*What the task asks*.
Below are some entries. Copy each line that holds the string "terminal".

Source records
────

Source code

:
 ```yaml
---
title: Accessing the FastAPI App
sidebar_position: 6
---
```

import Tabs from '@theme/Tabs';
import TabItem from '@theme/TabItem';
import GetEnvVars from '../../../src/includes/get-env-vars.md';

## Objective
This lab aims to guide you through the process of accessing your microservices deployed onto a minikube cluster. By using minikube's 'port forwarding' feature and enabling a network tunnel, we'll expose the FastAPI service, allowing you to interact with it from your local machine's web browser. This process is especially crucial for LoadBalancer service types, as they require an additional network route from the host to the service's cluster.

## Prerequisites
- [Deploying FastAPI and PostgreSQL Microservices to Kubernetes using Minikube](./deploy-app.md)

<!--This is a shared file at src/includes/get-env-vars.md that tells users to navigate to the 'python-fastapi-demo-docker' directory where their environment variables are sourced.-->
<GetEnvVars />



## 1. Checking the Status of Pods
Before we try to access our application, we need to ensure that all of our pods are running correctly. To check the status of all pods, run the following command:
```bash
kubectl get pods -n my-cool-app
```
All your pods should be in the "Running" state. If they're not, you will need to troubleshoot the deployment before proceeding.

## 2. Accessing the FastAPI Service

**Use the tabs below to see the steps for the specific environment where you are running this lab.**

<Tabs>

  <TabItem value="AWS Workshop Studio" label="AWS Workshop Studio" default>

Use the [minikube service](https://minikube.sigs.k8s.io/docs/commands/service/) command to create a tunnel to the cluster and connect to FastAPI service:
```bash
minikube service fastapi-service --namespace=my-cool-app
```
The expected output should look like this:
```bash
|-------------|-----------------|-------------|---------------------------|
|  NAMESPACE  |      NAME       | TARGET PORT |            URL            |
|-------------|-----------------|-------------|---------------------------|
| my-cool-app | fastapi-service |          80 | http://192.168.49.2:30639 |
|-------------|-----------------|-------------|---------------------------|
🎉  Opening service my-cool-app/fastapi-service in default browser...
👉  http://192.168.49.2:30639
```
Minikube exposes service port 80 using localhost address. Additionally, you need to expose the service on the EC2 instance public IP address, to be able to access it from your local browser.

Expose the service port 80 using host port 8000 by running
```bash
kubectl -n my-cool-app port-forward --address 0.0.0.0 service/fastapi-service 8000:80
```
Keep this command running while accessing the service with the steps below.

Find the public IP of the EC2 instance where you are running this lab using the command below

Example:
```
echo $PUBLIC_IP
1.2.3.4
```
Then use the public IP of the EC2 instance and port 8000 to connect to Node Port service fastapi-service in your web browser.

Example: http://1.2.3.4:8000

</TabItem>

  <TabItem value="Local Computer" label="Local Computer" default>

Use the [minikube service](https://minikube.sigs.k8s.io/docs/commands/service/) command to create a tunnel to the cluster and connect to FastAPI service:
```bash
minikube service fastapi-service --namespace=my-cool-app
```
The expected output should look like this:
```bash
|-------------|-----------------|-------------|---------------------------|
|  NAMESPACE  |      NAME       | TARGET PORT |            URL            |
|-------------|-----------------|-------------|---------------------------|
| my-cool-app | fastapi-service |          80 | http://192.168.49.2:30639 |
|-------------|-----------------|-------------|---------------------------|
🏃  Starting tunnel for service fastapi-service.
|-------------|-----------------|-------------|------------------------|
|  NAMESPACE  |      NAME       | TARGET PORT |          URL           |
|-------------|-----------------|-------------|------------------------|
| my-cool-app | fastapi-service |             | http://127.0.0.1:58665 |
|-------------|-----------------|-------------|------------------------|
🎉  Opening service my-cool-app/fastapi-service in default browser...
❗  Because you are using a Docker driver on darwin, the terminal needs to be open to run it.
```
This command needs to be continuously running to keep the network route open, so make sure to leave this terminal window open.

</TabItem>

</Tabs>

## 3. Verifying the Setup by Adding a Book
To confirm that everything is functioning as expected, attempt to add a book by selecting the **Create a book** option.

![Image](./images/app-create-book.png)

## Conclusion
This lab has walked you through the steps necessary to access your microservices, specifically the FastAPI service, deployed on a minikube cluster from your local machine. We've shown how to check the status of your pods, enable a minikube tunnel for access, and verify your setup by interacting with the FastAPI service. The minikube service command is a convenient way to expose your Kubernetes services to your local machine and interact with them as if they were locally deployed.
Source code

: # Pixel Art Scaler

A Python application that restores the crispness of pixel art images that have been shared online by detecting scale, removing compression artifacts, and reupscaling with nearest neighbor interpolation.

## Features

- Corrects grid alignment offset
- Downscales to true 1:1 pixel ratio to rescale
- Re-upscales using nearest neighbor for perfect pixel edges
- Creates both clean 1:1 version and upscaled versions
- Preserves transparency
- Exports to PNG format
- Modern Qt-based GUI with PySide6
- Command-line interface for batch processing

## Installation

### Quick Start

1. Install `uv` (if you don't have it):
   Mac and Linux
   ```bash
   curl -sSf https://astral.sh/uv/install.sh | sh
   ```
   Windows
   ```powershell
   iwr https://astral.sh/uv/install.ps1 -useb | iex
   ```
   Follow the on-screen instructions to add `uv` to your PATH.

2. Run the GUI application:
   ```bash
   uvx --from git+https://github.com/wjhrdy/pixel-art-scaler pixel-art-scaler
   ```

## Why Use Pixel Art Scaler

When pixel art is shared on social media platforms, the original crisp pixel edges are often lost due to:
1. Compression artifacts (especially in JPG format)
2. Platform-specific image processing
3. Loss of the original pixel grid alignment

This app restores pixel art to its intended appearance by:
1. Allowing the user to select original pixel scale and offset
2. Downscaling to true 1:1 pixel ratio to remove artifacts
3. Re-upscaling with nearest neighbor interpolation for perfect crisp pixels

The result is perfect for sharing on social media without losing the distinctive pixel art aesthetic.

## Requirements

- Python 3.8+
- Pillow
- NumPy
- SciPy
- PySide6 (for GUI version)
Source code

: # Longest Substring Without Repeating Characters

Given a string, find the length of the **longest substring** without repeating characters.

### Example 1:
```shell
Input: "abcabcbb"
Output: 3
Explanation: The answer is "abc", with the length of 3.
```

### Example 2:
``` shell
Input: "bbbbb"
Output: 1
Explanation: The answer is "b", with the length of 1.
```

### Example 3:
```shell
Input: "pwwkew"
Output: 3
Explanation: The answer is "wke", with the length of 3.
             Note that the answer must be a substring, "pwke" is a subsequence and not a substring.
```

────

*Finished task*.
❗  Because you are using a Docker driver on darwin, the terminal needs to be open to run it.
This command needs to be continuously running to keep the network route open, so make sure to leave this terminal window open.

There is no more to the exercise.